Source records
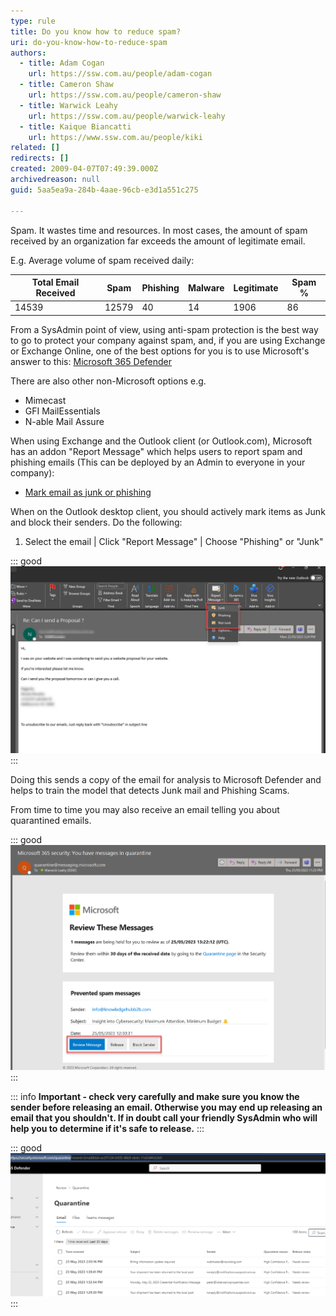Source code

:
 ```yaml
---
type: rule
title: Do you know how to reduce spam?
uri: do-you-know-how-to-reduce-spam
authors:
  - title: Adam Cogan
    url: https://ssw.com.au/people/adam-cogan
  - title: Cameron Shaw
    url: https://ssw.com.au/people/cameron-shaw
  - title: Warwick Leahy
    url: https://ssw.com.au/people/warwick-leahy
  - title: Kaique Biancatti
    url: https://www.ssw.com.au/people/kiki
related: []
redirects: []
created: 2009-04-07T07:49:39.000Z
archivedreason: null
guid: 5aa5ea9a-284b-4aae-96cb-e3d1a551c275

---
```


Spam. It wastes time and resources. In most cases, the amount of spam received by an organization far exceeds the amount of legitimate email.

E.g. Average volume of spam received daily:

| Total Email Received | Spam  | Phishing | Malware | Legitimate | Spam % |
| -------------------- | ----- | -------- | ------- | ---------- | ------ |
| 14539                | 12579 | 40       | 14      | 1906       | 86     |

<!--endintro-->

From a SysAdmin point of view, using anti-spam protection is the best way to go to protect your company against spam, and, if you are using Exchange or Exchange Online, one of the best options for you is to use Microsoft's answer to this: [Microsoft 365 Defender](https://security.microsoft.com)

There are also other non-Microsoft options e.g.

* Mimecast
* GFI MailEssentials 
* N-able Mail Assure

When using Exchange and the Outlook client (or Outlook.com), Microsoft has an addon "Report Message" which helps users to report spam and phishing emails (This can be deployed by an Admin to everyone in your company):

* [Mark email as junk or phishing](https://support.microsoft.com/en-us/office/use-the-report-message-add-in-b5caa9f1-cdf3-4443-af8c-ff724ea719d2)

When on the Outlook desktop client, you should actively mark items as Junk and block their senders. Do the following:

1. Select the email | Click "Report Message" | Choose "Phishing" or "Junk"

::: good
![Figure: Good example - Report a message as "Junk"](2023-05-23_8-57-28.png)
:::

Doing this sends a copy of the email for analysis to Microsoft Defender and helps to train the model that detects Junk mail and Phishing Scams.

From time to time you may also receive an email telling you about quarantined emails.

::: good
![Figure: Good example - Quarantine Email - 'Review Message', 'Release' or 'Block Sender'](quarantine-email3.png)
:::

::: info 
**Important - check very carefully and make sure you know the sender before releasing an email.  Otherwise you may end up releasing an email that you shouldn't.  If in doubt call your friendly SysAdmin who will help you to determine if it's safe to release.**
:::

::: good
![Figure: Good example - Release or delete quarantined emails](quarantine-email2.png)
:::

_Task instructions_. Reproduce the records above from their first line to the line bearing "<!--endintro-->", both ends included, leaving every picture out.

_Task answer_.
Source code

:
 ```yaml
---
type: rule
title: Do you know how to reduce spam?
uri: do-you-know-how-to-reduce-spam
authors:
  - title: Adam Cogan
    url: https://ssw.com.au/people/adam-cogan
  - title: Cameron Shaw
    url: https://ssw.com.au/people/cameron-shaw
  - title: Warwick Leahy
    url: https://ssw.com.au/people/warwick-leahy
  - title: Kaique Biancatti
    url: https://www.ssw.com.au/people/kiki
related: []
redirects: []
created: 2009-04-07T07:49:39.000Z
archivedreason: null
guid: 5aa5ea9a-284b-4aae-96cb-e3d1a551c275

---
```


Spam. It wastes time and resources. In most cases, the amount of spam received by an organization far exceeds the amount of legitimate email.

E.g. Average volume of spam received daily:

| Total Email Received | Spam  | Phishing | Malware | Legitimate | Spam % |
| -------------------- | ----- | -------- | ------- | ---------- | ------ |
| 14539                | 12579 | 40       | 14      | 1906       | 86     |

<!--endintro-->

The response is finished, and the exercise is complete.